É possível ainda extrair do parágrafo único do artigo 40 da Lei nº 8.935/94 que aos notários e registradores são assegurados os direitos e vantagens previdenciários já adquiridos antes da edição da Lei. No entanto, desde já destaque-se que o artigo nada menciona acerca da obrigatoriedade de contribuição a regimes de previdência privada que venham a ser instituídos. Logo, não existindo qualquer previsão que obrigue notários e registradores a contribuírem a um regime de previdência privada, ainda que instituído por meio de Lei Estadual, fica aparente o primeiro ponto de incoerência na obrigatoriedade de contribuição à CONPREVI.
Sobre o ponto, Walter Ceneviva faz preciso esclarecimento ao discorrer sobre o parágrafo único da Lei nº 8.935/94, sendo expresso em tratar que a vinculação obrigatória se refere apenas para a seguridade federal, não se aplicando aos institutos previdenciários estatais:
Organizada de forma autônoma em relação ao regime geral de previdência social, a previdência privada é facultativa, baseada na constituição de reservas que garantam o benefício contratado (art. 202). (…) A vinculação vale apenas para a seguridade federal. A regra do artigo comentado não se aplica aos institutos previdenciários estaduais. Autorizada que seja, pela lei local, a filiação voluntária à entidade de previdência existente no Estado, não há impedimento a que os interessados a adotem (CENEVIVA, 2007, p. 295).
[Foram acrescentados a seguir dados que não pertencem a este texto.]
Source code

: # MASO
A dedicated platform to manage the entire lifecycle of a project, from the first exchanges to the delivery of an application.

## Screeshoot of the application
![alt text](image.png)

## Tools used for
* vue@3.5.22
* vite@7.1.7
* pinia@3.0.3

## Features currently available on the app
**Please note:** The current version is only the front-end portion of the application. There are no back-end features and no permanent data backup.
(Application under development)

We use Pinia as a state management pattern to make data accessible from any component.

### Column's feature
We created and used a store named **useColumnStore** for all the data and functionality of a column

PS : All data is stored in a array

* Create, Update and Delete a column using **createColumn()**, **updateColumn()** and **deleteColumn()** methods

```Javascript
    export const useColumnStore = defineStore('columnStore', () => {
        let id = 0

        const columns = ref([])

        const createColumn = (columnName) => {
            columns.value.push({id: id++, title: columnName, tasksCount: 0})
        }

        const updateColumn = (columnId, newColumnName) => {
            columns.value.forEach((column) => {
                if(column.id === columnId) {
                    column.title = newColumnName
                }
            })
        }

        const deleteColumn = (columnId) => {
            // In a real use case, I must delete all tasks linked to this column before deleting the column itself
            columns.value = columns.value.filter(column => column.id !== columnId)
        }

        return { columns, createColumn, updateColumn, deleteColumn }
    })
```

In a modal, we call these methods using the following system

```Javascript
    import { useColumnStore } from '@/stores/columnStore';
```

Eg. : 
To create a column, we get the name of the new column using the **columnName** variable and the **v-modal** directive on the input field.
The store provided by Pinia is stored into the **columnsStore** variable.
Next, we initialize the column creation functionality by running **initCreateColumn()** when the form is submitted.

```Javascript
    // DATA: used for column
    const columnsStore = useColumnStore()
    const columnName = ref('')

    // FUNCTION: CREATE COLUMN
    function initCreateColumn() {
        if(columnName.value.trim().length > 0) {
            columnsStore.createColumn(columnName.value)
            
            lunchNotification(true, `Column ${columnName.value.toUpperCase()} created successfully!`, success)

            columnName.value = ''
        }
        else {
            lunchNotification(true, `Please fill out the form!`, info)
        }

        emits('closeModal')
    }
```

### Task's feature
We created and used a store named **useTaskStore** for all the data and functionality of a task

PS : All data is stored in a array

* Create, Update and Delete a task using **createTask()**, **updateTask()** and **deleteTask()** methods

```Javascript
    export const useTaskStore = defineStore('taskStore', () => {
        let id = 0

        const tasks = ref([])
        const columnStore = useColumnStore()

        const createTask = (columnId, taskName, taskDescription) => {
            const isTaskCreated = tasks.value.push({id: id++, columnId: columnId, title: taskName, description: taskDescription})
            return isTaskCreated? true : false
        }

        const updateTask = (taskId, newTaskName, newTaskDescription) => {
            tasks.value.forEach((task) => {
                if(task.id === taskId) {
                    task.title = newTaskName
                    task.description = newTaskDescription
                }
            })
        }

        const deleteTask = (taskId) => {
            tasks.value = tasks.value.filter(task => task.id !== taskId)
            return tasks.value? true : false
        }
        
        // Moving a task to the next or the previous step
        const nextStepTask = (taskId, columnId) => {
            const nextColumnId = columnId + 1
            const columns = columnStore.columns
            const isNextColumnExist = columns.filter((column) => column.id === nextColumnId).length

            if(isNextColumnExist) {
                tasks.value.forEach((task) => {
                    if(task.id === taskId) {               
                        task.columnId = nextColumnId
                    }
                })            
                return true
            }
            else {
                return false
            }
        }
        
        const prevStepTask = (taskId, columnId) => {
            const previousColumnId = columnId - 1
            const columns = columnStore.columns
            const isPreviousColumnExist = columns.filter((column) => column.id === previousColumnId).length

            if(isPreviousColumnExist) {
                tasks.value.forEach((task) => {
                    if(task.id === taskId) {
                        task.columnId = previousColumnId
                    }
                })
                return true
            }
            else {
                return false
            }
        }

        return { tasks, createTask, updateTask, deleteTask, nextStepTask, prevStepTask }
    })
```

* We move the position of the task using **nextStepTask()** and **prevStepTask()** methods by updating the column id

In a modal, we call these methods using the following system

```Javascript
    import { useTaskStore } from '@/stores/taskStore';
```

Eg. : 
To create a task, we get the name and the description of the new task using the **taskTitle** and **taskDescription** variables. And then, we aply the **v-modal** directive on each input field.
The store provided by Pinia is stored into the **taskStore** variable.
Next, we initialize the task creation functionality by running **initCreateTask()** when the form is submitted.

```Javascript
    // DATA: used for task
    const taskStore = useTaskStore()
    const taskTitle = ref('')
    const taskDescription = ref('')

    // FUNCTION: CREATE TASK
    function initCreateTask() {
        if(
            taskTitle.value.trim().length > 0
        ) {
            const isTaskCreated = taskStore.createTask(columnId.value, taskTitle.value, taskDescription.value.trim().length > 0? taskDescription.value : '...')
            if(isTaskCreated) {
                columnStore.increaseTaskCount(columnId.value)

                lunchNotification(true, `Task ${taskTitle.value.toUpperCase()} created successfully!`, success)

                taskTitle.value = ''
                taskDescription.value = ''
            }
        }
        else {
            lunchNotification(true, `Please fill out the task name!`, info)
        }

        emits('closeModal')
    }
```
Também sobre o tema, cumpre destacar o voto proferido no julgamento do REsp 615.088, do Egrégio Superior Tribunal de Justiça, que traz a interpretação de que o artigo 40 da Lei nº 8.935/40 nada fala a respeito de previdência privada:
“(…) A Lei Federal n.º 8.935/94, que regulamenta, por sua vez, o art. 236 da CF, dispõe em seu art. 40 sobre a seguridade social dos serviços notariais e de registro, vinculando os notários, oficiais de registro, escreventes e auxiliares, à previdência social, de âmbito federal, assegurando-lhes os direitos e vantagens previdenciários adquiridos até a data da publicação da Lei. Note-se que a ressalva do parágrafo único do art. 40 da Lei n.º 8.935/94 refere-se explicitamente a direitos, em especial ao instituto do direito adquirido, e não à obrigatoriedade contributiva em relação a outro sistema previdenciário, notadamente ao regime de previdência complementar facultativo. Aliás, nada menciona a referida Lei a respeito da previdência privada. Dessa forma, toma-se como rumo o art. 1º da Lei Complementar n.º 109/01, acima copiado, para tecer o raciocínio a ser emprestado a este processo, sobretudo diante da coexistência harmoniosa entre a CF e a referida Lei, harmonia que não se repete entre estas e as Leis estaduais que nortearam a fundamentação do acórdão recorrido, as quais não serão objeto de análise porque inviável sua apreciação no recurso especial interposto com fundamento na alínea “a” do inc. III do art. 105 da CF (BRASIL, STJ, 2006, REsp 615.088/PR).
E, ao nosso ver, nem poderia ser diferente.
Isto porque, com relação à previdência privada, o caput do artigo 202 da Constituição Federal prevê de forma expressa que todos os regimes de previdência privada, de caráter complementar e organizado de forma autônoma em relação ao regime geral de previdência social serão facultativos:
Art. 202. O regime de previdência privada, de caráter complementar e organizado de forma autônoma em relação ao regime geral de previdência social, será facultativo, baseado na constituição de reservas que garantam o benefício contratado, e regulado por lei complementar. (BRASIL, CF/1988, art. 202)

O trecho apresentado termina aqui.